══ DATASET RECORDS ══

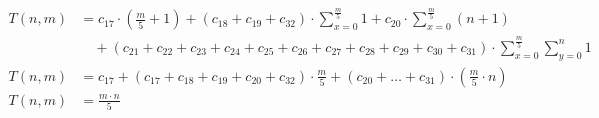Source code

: \begin{subequations}
\begin{align}
\label{eq:findedgels4}
T(n,m)& =
c_{17} \cdot (\frac{m}{5} + 1) + (c_{18} + c_{19} + c_{32}) \cdot \sum_{x=0}^{\frac{m}{5}} 1
 + c_{20} \cdot \sum_{x=0}^{\frac{m}{5}} (n+1) \\
& \quad + (c_{21} + c_{22} + c_{23} + c_{24} + c_{25} + c_{26} + c_{27} + c_{28} + c_{29} + c_{30} + c_{31})
 \cdot \sum_{x=0}^{\frac{m}{5}} \sum_{y=0}^{n} 1 \nonumber \\
\label{eq:findedgels5}
T(n,m)& = c_{17} + (c_{17} + c_{18} + c_{19} + c_{20} + c_{32}) \cdot \frac{m}{5} + (c_{20} + \ldots + c_{31})
\cdot (\frac{m}{5} \cdot n) \\
\label{eq:findedgels6}
T(n,m)& = \frac{m \cdot n}{5}
\end{align}
\end{subequations}
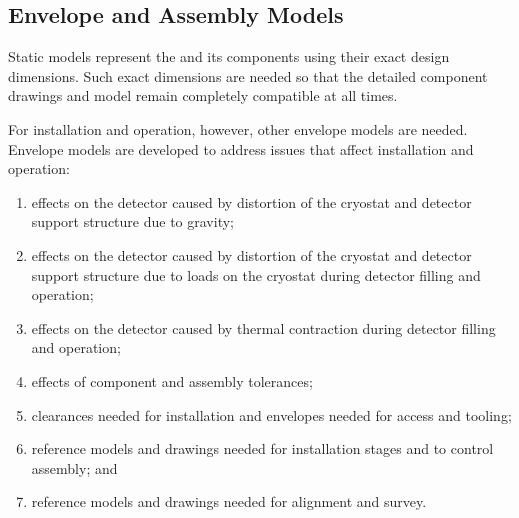 
\subsection{Envelope and Assembly Models}
\label{sec:fdsp-coord-integ-envelope}

Static models represent the  and its components using their exact
design dimensions. Such exact dimensions are needed so that the
detailed component drawings and model remain completely compatible at all
times.


For installation and operation, however, other envelope models are
needed. Envelope models are developed to address issues that affect
installation and operation:
\begin{enumerate}
 \item effects on the detector caused by distortion of the cryostat
   and detector support structure due to gravity;
 \item effects on the detector caused by distortion of the cryostat
   and detector support structure due to loads on the cryostat during
   detector filling and operation;
 \item effects on the detector caused by thermal contraction during
   detector filling and operation;
 \item effects of component and
   assembly tolerances;
 \item clearances needed for installation and envelopes needed for
   access and tooling;
 \item reference models and drawings needed for installation stages
   and to control assembly; and
 \item reference models and drawings needed for alignment and survey.
\end{enumerate}


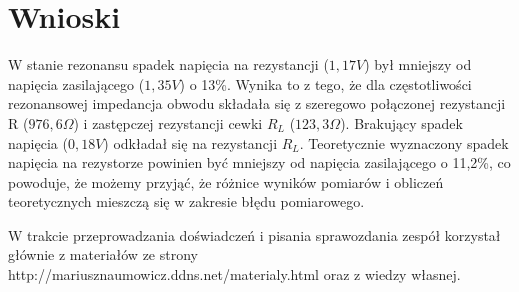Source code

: \documentclass[polish,a4paper]{article}
\begin{document}
\section{Wnioski}
W stanie rezonansu spadek napięcia na rezystancji ($1,17V$) był mniejszy od napięcia zasilającego ($1,35V$) o 13\%. Wynika to z tego, że dla częstotliwości rezonansowej impedancja obwodu składała się z szeregowo połączonej rezystancji R ($976,6\Omega$) i zastępczej rezystancji cewki $R_L$ ($123,3\Omega$). Brakujący spadek napięcia ($0,18V$) odkładał się na rezystancji $R_L$.
Teoretycznie wyznaczony spadek napięcia na rezystorze powinien być mniejszy od napięcia zasilającego o 11,2\%, co powoduje, że możemy przyjąć, że różnice wyników pomiarów i obliczeń teoretycznych mieszczą się w zakresie błędu pomiarowego.




\begin{thebibliography}{9}

  W trakcie przeprowadzania doświadczeń i pisania sprawozdania zespół korzystał głównie z materiałów ze strony http://mariusznaumowicz.ddns.net/materialy.html oraz z wiedzy własnej.

\end{thebibliography}
\end{document}
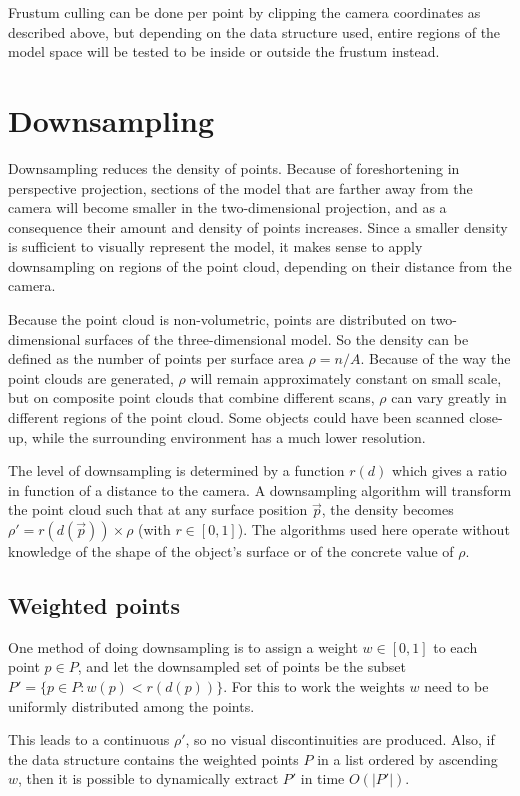 \documentclass[a4paper,10pt,abstracton,notitlepage]{scrreprt}
\begin{document}
Frustum culling can be done per point by clipping the camera coordinates as described above, but depending on the data structure used, entire regions of the model space will be tested to be inside or outside the frustum instead.


\section{Downsampling}
Downsampling reduces the density of points. Because of foreshortening in perspective projection, sections of the model that are farther away from the camera will become smaller in the two-dimensional projection, and as a consequence their amount and density of points increases. Since a smaller density is sufficient to visually represent the model, it makes sense to apply downsampling on regions of the point cloud, depending on their distance from the camera.

Because the point cloud is non-volumetric, points are distributed on two-dimensional surfaces of the three-dimensional model. So the density can be defined as the number of points per surface area $\rho = n/A$. Because of the way the point clouds are generated, $\rho$ will remain approximately constant on small scale, but on composite point clouds that combine different scans, $\rho$ can vary greatly in different regions of the point cloud. Some objects could have been scanned close-up, while the surrounding environment has a much lower resolution. 

The level of downsampling is determined by a function $r(d)$ which gives a ratio in function of a distance to the camera. A downsampling algorithm will transform the point cloud such that at any surface position $\overrightarrow{p}$, the density becomes $\rho' = r(d(\overrightarrow{p})) \times \rho$ (with $r \in [0, 1]$). The algorithms used here operate without knowledge of the shape of the object's surface or of the concrete value of $\rho$.

\subsection{Weighted points}
One method of doing downsampling is to assign a weight $w \in [0, 1]$ to each point $p \in P$, and let the downsampled set of points be the subset $P' = \{ p \in P : w(p) < r(d(p)) \}$. For this to work the weights $w$ need to be uniformly distributed among the points.

This leads to a continuous $\rho'$, so no visual discontinuities are produced. Also, if the data structure contains the weighted points $P$ in a list ordered by ascending $w$, then it is possible to dynamically extract $P'$ in time $O(|P'|)$.
\end{document}
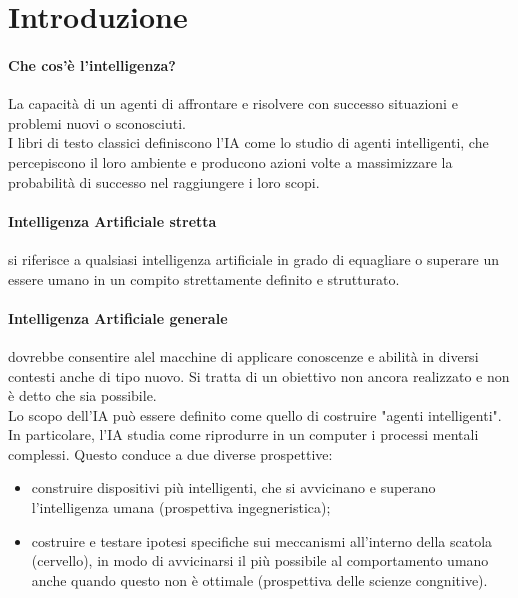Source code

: \section{Introduzione}

\paragraph{Che cos'è l'intelligenza?}
La capacità di un agenti di affrontare e risolvere con successo situazioni e
problemi nuovi o sconosciuti.\\
I libri di testo classici definiscono l'IA come lo studio di agenti
intelligenti, che percepiscono il loro ambiente e producono azioni volte a
massimizzare la probabilità di successo nel raggiungere i loro scopi.

\paragraph{Intelligenza Artificiale stretta} si riferisce a qualsiasi
intelligenza artificiale in grado di equagliare o superare un essere umano in un
compito strettamente definito e strutturato.

\paragraph{Intelligenza Artificiale generale} dovrebbe consentire alel macchine
di applicare conoscenze e abilità in diversi contesti anche di tipo nuovo. Si
tratta di un obiettivo non ancora realizzato e non è detto che sia possibile.\\

Lo scopo dell'IA può essere definito come quello di costruire "agenti
intelligenti". In particolare, l'IA studia come riprodurre in un computer i
processi mentali complessi. Questo conduce a due diverse prospettive:
\begin{itemize}
	\item construire dispositivi più intelligenti, che si avvicinano e superano
		l'intelligenza umana (prospettiva ingegneristica);

	\item costruire e testare ipotesi specifiche sui meccanismi all'interno 
		della scatola (cervello), in modo di avvicinarsi il più possibile al 
		comportamento umano anche quando questo non è ottimale (prospettiva 
		delle scienze congnitive).
\end{itemize}
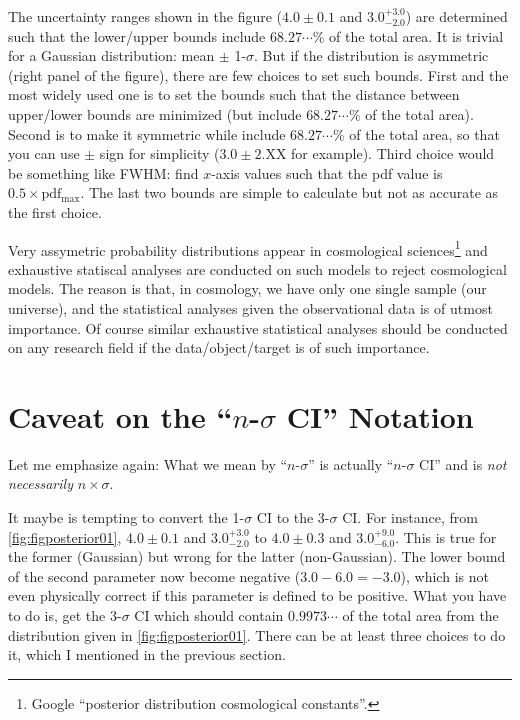The uncertainty ranges shown in the figure ($ 4.0 \pm 0.1 $ and $ 3.0^{+3.0}_{-2.0} $) are determined such that the lower/upper bounds include $ 68.27 \cdots \% $ of the total area. It is trivial for a Gaussian distribution: mean $ \pm $ 1-$ \sigma $. But if the distribution is asymmetric (right panel of the figure), there are few choices to set such bounds. First and the most widely used one is to set the bounds such that the distance between upper/lower bounds are minimized (but include $ 68.27 \cdots \% $ of the total area). Second is to make it symmetric while include $ 68.27 \cdots \% $ of the total area, so that you can use $ \pm $ sign for simplicity ($ 3.0 \pm 2.\mathrm{XX} $ for example). Third choice would be something like FWHM: find $ x $-axis values such that the pdf value is $ 0.5 \times \mathrm{pdf_{max}} $. The last two bounds are simple to calculate but not as accurate as the first choice.

Very assymetric probability distributions appear in cosmological sciences\footnote{Google ``posterior distribution cosmological constants''.} and exhaustive statiscal analyses are conducted on such models to reject cosmological models. The reason is that, in cosmology, we have only one single sample (our universe), and the statistical analyses given the observational data is of utmost importance. Of course similar exhaustive statistical analyses should be conducted on any research field if the data/object/target is of such importance. 



\section{Caveat on the ``$ n $-$ \sigma $ CI'' Notation}
Let me emphasize again: What we mean by ``$ n $-$ \sigma $'' is actually ``$ n $-$ \sigma $ CI'' and is \textit{not necessarily} $ n \times \sigma $. 

It maybe is tempting to convert the 1-$ \sigma $ CI to the 3-$ \sigma $ CI. For instance, from \cref{fig:figposterior01}, $ 4.0 \pm 0.1 $ and $ 3.0^{+3.0}_{-2.0} $ to $ 4.0 \pm 0.3 $ and $ 3.0^{+9.0}_{-6.0} $. This is true for the former (Gaussian) but wrong for the latter (non-Gaussian). The lower bound of the second parameter now become negative ($ 3.0 - 6.0 = -3.0 $), which is not even physically correct if this parameter is defined to be positive. What you have to do is, get the 3-$ \sigma $ CI which should contain $ 0.9973\cdots $ of the total area from the distribution given in \cref{fig:figposterior01}. There can be at least three choices to do it, which I mentioned in the previous section.


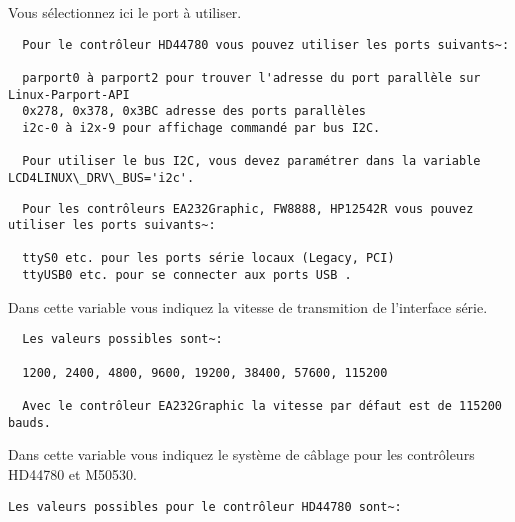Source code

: \begin{description}

  Vous sélectionnez ici le port à utiliser.

\begin{example}
\begin{verbatim}
  Pour le contrôleur HD44780 vous pouvez utiliser les ports suivants~:

  parport0 à parport2 pour trouver l'adresse du port parallèle sur Linux-Parport-API
  0x278, 0x378, 0x3BC adresse des ports parallèles
  i2c-0 à i2x-9 pour affichage commandé par bus I2C.

  Pour utiliser le bus I2C, vous devez paramétrer dans la variable LCD4LINUX\_DRV\_BUS='i2c'.

\end{verbatim}
\end{example}

\begin{example}
\begin{verbatim}
  Pour les contrôleurs EA232Graphic, FW8888, HP12542R vous pouvez utiliser les ports suivants~:

  ttyS0 etc. pour les ports série locaux (Legacy, PCI)
  ttyUSB0 etc. pour se connecter aux ports USB .
\end{verbatim}
\end{example}


  Dans cette variable vous indiquez la vitesse de transmition de l'interface série.

\begin{example}
\begin{verbatim}
  Les valeurs possibles sont~:

  1200, 2400, 4800, 9600, 19200, 38400, 57600, 115200

  Avec le contrôleur EA232Graphic la vitesse par défaut est de 115200 bauds.
\end{verbatim}
\end{example}


  Dans cette variable vous indiquez le système de câblage pour les contrôleurs
  HD44780 et M50530.

\begin{example}
\begin{verbatim}
Les valeurs possibles pour le contrôleur HD44780 sont~:


\end{verbatim}
\end{example}
\end{description}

═══

## TASK GOAL:
All lines of the records above with the word "série" in them are to be copied.

## WRITTEN RESPONSE:
  ttyS0 etc. pour les ports série locaux (Legacy, PCI)
  Dans cette variable vous indiquez la vitesse de transmition de l'interface série.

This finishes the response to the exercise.